_What you have to do_: Could you reproduce, from the records below, everything from the line with "Checker is a" down to the line with "- Mark sideEffects", keeping both of those lines and changing nothing?

══════════

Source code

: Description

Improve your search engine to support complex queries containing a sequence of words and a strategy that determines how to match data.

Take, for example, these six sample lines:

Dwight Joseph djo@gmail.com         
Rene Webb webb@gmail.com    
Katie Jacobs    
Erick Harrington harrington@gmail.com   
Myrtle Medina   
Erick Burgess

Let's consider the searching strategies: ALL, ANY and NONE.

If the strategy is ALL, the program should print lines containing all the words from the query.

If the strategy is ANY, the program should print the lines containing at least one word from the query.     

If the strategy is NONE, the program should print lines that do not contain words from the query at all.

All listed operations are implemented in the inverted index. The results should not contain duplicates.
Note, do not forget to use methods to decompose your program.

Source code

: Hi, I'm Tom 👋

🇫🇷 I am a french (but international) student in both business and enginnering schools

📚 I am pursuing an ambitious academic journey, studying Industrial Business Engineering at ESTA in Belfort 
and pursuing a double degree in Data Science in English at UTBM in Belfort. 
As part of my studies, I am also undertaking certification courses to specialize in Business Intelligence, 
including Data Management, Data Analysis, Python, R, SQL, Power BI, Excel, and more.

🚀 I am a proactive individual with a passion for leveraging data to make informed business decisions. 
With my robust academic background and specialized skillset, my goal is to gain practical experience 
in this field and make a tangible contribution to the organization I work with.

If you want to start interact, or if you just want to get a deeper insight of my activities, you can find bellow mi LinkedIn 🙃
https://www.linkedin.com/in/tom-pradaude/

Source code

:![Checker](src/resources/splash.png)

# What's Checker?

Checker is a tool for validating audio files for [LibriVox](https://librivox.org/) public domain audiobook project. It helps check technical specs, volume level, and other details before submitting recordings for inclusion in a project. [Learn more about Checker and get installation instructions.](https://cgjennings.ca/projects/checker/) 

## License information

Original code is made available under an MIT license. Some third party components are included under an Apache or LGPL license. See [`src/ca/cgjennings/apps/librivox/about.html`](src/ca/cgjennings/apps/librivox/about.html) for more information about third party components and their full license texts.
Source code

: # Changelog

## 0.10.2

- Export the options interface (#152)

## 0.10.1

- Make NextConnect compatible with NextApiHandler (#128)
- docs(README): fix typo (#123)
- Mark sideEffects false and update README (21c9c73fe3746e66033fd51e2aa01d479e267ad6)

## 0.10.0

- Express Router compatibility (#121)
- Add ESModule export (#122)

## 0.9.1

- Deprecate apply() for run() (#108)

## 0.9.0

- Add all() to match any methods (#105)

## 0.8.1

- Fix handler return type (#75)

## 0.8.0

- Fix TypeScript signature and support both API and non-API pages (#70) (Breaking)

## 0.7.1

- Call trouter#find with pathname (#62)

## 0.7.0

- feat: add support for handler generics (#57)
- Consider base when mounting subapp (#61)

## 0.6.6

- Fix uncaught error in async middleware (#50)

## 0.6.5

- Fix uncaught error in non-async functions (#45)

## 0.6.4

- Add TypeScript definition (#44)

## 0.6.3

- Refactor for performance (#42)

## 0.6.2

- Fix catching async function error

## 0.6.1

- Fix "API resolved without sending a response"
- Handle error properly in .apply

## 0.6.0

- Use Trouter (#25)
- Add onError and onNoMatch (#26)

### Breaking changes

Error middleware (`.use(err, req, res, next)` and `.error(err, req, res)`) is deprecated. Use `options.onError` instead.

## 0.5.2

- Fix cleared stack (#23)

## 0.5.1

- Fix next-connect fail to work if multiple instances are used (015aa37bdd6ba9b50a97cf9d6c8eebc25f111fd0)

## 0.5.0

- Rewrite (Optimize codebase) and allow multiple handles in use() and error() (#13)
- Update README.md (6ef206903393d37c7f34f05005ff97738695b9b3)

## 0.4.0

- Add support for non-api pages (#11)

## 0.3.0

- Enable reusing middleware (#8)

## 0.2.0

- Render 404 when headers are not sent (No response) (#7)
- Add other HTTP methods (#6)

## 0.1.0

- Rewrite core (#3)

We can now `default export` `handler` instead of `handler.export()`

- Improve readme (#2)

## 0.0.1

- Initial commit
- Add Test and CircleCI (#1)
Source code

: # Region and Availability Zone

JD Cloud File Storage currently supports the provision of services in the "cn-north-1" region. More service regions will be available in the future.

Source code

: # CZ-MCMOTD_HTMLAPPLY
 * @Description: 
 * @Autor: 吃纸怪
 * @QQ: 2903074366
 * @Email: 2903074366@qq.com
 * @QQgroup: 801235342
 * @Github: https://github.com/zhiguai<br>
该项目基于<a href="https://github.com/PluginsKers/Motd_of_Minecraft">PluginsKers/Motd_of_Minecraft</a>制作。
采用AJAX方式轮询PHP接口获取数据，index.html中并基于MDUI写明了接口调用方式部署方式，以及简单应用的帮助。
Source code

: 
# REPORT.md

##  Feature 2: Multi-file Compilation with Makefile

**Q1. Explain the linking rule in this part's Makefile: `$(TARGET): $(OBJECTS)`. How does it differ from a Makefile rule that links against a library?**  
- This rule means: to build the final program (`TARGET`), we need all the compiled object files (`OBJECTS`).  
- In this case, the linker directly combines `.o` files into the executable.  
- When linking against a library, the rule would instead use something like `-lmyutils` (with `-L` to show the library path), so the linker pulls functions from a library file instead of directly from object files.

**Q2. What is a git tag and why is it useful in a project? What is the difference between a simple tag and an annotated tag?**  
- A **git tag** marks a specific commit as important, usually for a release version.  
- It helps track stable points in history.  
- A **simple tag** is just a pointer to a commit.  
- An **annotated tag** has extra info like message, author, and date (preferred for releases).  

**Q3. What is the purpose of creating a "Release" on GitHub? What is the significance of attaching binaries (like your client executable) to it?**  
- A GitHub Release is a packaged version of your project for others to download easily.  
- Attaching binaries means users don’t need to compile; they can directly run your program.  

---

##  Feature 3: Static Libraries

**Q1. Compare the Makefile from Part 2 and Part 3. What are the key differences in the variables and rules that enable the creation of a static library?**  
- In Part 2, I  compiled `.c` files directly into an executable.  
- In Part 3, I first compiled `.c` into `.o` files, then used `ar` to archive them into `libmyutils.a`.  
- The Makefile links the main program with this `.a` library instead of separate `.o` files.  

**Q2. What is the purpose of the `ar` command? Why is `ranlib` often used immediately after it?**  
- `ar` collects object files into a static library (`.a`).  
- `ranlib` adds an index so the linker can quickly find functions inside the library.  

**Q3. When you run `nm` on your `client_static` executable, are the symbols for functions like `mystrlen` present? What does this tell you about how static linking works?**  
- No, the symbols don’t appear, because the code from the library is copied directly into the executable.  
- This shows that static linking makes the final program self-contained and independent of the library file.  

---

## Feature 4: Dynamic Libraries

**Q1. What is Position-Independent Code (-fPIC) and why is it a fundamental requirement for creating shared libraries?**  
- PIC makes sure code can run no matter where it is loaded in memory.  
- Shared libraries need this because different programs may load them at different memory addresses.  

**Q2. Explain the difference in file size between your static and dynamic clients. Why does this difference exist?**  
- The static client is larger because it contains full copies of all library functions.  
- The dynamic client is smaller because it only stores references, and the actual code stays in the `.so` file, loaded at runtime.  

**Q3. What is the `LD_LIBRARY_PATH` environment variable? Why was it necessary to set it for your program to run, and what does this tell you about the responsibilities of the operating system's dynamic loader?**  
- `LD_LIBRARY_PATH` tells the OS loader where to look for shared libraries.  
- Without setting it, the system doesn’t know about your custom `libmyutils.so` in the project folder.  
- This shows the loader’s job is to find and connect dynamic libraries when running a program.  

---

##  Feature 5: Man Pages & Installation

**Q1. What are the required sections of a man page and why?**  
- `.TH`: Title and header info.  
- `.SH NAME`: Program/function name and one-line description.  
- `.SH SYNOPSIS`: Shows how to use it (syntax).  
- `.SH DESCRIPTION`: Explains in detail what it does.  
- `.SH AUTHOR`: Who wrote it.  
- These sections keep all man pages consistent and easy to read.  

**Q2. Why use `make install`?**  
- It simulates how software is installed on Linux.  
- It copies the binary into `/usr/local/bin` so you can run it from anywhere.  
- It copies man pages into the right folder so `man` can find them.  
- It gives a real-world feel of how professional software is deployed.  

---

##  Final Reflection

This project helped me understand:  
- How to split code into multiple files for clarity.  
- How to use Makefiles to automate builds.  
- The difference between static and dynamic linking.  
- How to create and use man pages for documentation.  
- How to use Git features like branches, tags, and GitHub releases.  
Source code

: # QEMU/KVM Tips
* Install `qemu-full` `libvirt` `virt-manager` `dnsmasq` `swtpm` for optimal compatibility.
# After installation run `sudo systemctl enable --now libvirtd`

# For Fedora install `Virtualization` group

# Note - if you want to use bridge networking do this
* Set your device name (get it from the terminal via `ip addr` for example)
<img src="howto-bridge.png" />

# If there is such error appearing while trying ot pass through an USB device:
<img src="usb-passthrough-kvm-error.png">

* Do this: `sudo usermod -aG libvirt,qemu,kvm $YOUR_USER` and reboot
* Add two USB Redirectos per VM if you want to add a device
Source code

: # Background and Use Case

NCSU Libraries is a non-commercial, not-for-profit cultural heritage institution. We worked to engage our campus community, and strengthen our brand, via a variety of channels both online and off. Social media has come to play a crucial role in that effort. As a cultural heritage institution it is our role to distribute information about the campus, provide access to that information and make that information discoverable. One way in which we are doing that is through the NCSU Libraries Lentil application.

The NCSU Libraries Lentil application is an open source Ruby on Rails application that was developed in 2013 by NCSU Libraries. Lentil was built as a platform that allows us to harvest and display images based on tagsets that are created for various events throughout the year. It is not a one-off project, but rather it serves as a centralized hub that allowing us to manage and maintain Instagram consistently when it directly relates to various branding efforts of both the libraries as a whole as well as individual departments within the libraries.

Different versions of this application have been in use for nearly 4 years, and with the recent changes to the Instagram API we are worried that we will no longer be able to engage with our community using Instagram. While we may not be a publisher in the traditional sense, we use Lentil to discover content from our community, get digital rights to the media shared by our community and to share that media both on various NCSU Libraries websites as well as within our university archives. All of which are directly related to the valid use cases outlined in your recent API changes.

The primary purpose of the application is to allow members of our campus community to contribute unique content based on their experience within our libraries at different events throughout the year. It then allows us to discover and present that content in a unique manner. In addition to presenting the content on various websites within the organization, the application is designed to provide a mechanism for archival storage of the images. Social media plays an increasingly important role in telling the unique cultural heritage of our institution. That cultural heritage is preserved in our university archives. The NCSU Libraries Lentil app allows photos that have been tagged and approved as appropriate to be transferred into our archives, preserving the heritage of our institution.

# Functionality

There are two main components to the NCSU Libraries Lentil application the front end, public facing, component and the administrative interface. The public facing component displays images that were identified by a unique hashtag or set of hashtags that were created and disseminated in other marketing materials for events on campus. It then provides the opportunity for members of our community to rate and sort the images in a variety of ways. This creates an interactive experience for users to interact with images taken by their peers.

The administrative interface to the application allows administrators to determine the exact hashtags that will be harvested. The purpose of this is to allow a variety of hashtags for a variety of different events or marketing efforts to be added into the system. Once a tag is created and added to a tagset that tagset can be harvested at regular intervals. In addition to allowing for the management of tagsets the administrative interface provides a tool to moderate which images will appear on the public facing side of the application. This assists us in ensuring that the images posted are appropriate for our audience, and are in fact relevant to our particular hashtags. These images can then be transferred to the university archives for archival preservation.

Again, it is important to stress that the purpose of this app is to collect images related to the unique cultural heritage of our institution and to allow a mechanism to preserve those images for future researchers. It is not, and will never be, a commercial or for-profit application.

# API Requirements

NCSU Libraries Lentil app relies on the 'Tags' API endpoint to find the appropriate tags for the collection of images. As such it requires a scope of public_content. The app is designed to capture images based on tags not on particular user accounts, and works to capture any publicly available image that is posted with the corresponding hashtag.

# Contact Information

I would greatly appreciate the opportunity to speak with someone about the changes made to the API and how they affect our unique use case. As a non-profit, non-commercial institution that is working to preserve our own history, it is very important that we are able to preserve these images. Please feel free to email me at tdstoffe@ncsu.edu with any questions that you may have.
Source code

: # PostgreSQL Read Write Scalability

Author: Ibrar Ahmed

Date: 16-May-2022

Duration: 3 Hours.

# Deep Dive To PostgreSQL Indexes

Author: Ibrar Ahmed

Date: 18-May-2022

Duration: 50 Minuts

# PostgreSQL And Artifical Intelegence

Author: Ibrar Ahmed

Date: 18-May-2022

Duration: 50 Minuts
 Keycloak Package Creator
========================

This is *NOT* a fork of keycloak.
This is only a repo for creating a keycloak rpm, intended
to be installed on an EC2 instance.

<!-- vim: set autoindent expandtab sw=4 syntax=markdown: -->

══════════

_Exercise answer_:
Checker is a tool for validating audio files for [LibriVox](https://librivox.org/) public domain audiobook project. It helps check technical specs, volume level, and other details before submitting recordings for inclusion in a project. [Learn more about Checker and get installation instructions.](https://cgjennings.ca/projects/checker/) 

## License information

Original code is made available under an MIT license. Some third party components are included under an Apache or LGPL license. See [`src/ca/cgjennings/apps/librivox/about.html`](src/ca/cgjennings/apps/librivox/about.html) for more information about third party components and their full license texts.
Source code

: # Changelog

## 0.10.2

- Export the options interface (#152)

## 0.10.1

- Make NextConnect compatible with NextApiHandler (#128)
- docs(README): fix typo (#123)
- Mark sideEffects false and update README (21c9c73fe3746e66033fd51e2aa01d479e267ad6)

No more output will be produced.